Il se tut quand Shiphunt le plia d’un coup de pied à l’estomac. Shiphunt ordonna à ses hommes de repoussé les deux Tucson sur le quai et de larguer les amarres.

« Denys ! hurlait encore Kathleen. Dans ma chambre ! Le miroir ! Denys ! Le miroir ! »

           Denys et Edward ne purent rien faire d’autre que regarder le Saint s’éloigner du quai et se diriger vers la sortie du port. Ils se précipitèrent jusqu’à la demeure du gouverneur, demandant à être reçu par Sir Stanton.

« Que voulez-vous ? demanda le gouverneur.

-Sir, c’est horrible ! s’écria Edward Tucson. Le capitaine Shiphunt vient d’enlever ma fille.

-Je suis au courant.

-Quoi ? s’étrangla Denys. Vous êtiez au courant ?

-Le capitaine Shiphunt pense que votre fille est le plus sûr moyen de mettre l’Ankou hors d’état de nuire. Il m’a demandé mon accord que je lui ai donné.

-Mais, Sir… balbutia le comte.

-Nous devons penser au bien commun, justifia le gouverneur. Et non pas de l’Empire Britannique mais du monde. Nous ne pouvons tolérer qu’un navire de pirates-sorciers vogue tranquillement. Vous comprenez, j’en suis sûr monsieur le comte.

-Oui, bien sûr Sir, s’écrasa le comte.

-Votre fille vous reviendra saine et sauve. J’ai eu la parole d’honneur du capitaine Shiphunt. »

           Denys en avait assez entendu. Il ne prit même pas la peine de saluer le gouverneur et sortit. Il était véritablement ulcéré. Comment pouvait-il disposer ainsi des gens ? Le bien commun devait-il s’incliner devant l’honneur ? Quel capitaine, quel lord utiliserait une jeune femme pour atteindre son but ? Le capitaine Shiphunt et le gouverneur se rendaient pire que des pirates en agissant ainsi. Même son propre père lui inspirait le dégout par sa faiblesse. Denys repensa à l’Ankou et aux indivdus qui composaient son équipage. Le capitaine ne s’était pas abaissé à les prendre en otage. Ils avaient été traités aussi correctement que possible à bord. Et il n’avait pas oublié tout ce que lui avait dit Helmut. Il devait reconnaître qu’il en avait appris beaucoup en parlant avec le vieux gabier. Ces pirates avaient plus d’honneur que des lord anglais. Et leur nature de sorcier n’était finalement qu’un détail.
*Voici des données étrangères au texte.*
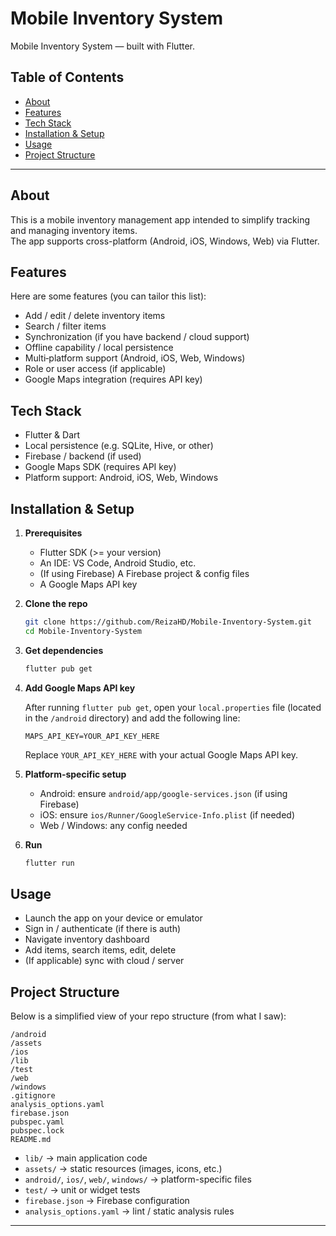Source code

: # Mobile Inventory System

Mobile Inventory System — built with Flutter.  

## Table of Contents  
- [About](#about)  
- [Features](#features)  
- [Tech Stack](#tech-stack)  
- [Installation & Setup](#installation--setup)  
- [Usage](#usage)  
- [Project Structure](#project-structure)  

---

## About

This is a mobile inventory management app intended to simplify tracking and managing inventory items.  
The app supports cross-platform (Android, iOS, Windows, Web) via Flutter.  

## Features

Here are some features (you can tailor this list):

- Add / edit / delete inventory items  
- Search / filter items  
- Synchronization (if you have backend / cloud support)  
- Offline capability / local persistence  
- Multi‑platform support (Android, iOS, Web, Windows)  
- Role or user access (if applicable)  
- Google Maps integration (requires API key)  

## Tech Stack

- Flutter & Dart  
- Local persistence (e.g. SQLite, Hive, or other)  
- Firebase / backend (if used)  
- Google Maps SDK (requires API key)  
- Platform support: Android, iOS, Web, Windows  

## Installation & Setup

1. **Prerequisites**  
   - Flutter SDK (>= your version)  
   - An IDE: VS Code, Android Studio, etc.  
   - (If using Firebase) A Firebase project & config files  
   - A Google Maps API key  

2. **Clone the repo**

   ```bash
   git clone https://github.com/ReizaHD/Mobile-Inventory-System.git
   cd Mobile-Inventory-System
   ```

3. **Get dependencies**

   ```bash
   flutter pub get
   ```

4. **Add Google Maps API key**

   After running `flutter pub get`, open your `local.properties` file (located in the `/android` directory) and add the following line:

   ```properties
   MAPS_API_KEY=YOUR_API_KEY_HERE
   ```

   Replace `YOUR_API_KEY_HERE` with your actual Google Maps API key.

5. **Platform-specific setup**

   - Android: ensure `android/app/google-services.json` (if using Firebase)  
   - iOS: ensure `ios/Runner/GoogleService-Info.plist` (if needed)  
   - Web / Windows: any config needed  

6. **Run**

   ```bash
   flutter run
   ```

## Usage

- Launch the app on your device or emulator  
- Sign in / authenticate (if there is auth)  
- Navigate inventory dashboard  
- Add items, search items, edit, delete  
- (If applicable) sync with cloud / server  

## Project Structure

Below is a simplified view of your repo structure (from what I saw):

```
/android  
/assets  
/ios  
/lib  
/test  
/web  
/windows  
.gitignore  
analysis_options.yaml  
firebase.json  
pubspec.yaml  
pubspec.lock  
README.md  
```

- `lib/` → main application code  
- `assets/` → static resources (images, icons, etc.)  
- `android/`, `ios/`, `web/`, `windows/` → platform-specific files  
- `test/` → unit or widget tests  
- `firebase.json` → Firebase configuration  
- `analysis_options.yaml` → lint / static analysis rules  

---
           Denys se rendit compte des erreurs qu’il avait commises en parlant à Shiphunt. Mais maintenant, il était trop tard pour réparer. A moins que… Kathleen avait hurlé quelque chose au moment où les hommes de Shiphunt le trainaient sur la passerelle. Elle avait parlé de sa chambre et d’un miroir. Que voulait-elle dire par là ? Il décida de s’y rendre à tout hasard. Dans la chambre de Kathleen se trouvait une coiffeuse comportant un grand miroir. Denys se mit devant. Il ne savait pas très bien ce que Kathleen entendait par là. Il examina le miroir mais ne trouva rien d’anormal. Il regarda dans le reste de la chambre. Peut-être n’était-ce pas de ce miroir dont elle parlait. Et en fouillant dans sa table de nuit, il trouva un petit miroir de poche. Denys ne l’avait jamais vu avant. Il se demandait quand Kathleen avait-elle acquis cet objet. Il pensa qu’il y avait des chances que ce soit de ça qu’elle lui avait parlé. Ce miroir lui avait étée sûrement offert par Morgane MacHingson. S’il s’agissait d’un artefact sorcier, il devait pouvoir faire quelque chose de magique. Mais quoi ? Il l’examina attentivement sans déceler rien de spécial.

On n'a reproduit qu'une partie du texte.